MW: I don't think you can say anything is "best" for branding in 2016, especially without qualifying it further.
Everything you do contributes to your brand. Depending on your audience, some media will be more important than other. So using our previous example, if I were targeting tradespeople I would definitely put on events whereas online marketing would be less successful (I've seen this with our clients). For doctors, blogs might work better. And obviously social is going to work better for a younger audience.
People worry too much about brand and brand consistency. What people want these days is authenticity. If you try and do everything "on brand" you come across like a corporate.
PI: What's your best advice for anyone needing to revamp their content strategy?
MW: Think about what your customers' pain points are. Then create content that speaks to them.
It's not complicated but neither is it easy. You'll either need to devote plenty of time as content always takes way longer than you think. Or hire professionals to create content for you.
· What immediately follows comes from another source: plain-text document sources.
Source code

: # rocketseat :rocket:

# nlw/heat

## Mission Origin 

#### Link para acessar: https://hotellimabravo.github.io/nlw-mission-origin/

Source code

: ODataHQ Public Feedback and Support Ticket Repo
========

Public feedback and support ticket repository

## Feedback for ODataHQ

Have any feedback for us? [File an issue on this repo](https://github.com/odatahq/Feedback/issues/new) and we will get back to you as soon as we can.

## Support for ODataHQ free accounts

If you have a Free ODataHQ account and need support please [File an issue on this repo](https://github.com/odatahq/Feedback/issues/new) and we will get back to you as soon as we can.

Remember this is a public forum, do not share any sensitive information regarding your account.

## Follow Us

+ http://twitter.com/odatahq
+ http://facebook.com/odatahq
I'd recommend the latter as pretty much every accounting firm I've worked with either lacks the time, skills or both to create great content.
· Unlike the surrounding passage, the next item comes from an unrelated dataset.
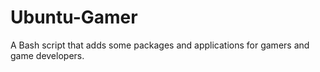 # Ubuntu-Gamer
A Bash script that adds some packages and applications for gamers and game developers.
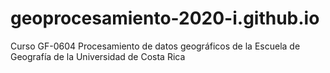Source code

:# geoprocesamiento-2020-i.github.io
Curso GF-0604 Procesamiento de datos geográficos de la Escuela de Geografía de la Universidad de Costa Rica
If you hire professional content creators, make sure you are clear on what you want to achieve. You'll only get a good result if you give a good brief.
PI: How targeted should content be, ideally? How specific should the market/buyer persona be?
MW: The more targeted the better.
Better to appeal strongly to a handful of people than weakly or not at all to a larger group.
Most accounting firms aren't looking for a huge numbers of new clients each month. So it makes sense to target the "ideal client". Again this goes back to USP - if you have that and are communicating, hopefully you are speaking to the right people.
A good tip when when creating content is write as if you're talking to one person. Your campaign may be going to 1000s of people but you should write as if you're having a conversation with one person. Obviously this is much easier when you've got a tightly defined market.
What type of client constitutes the bulk of your business? Do your marketing materials speak directly to their pain points? Could you retarget your marketing efforts to capture a bigger share of the market for clients similar to those you are serving? These are the kinds of things to ask yourself, as you work to grow your practice by closing more business.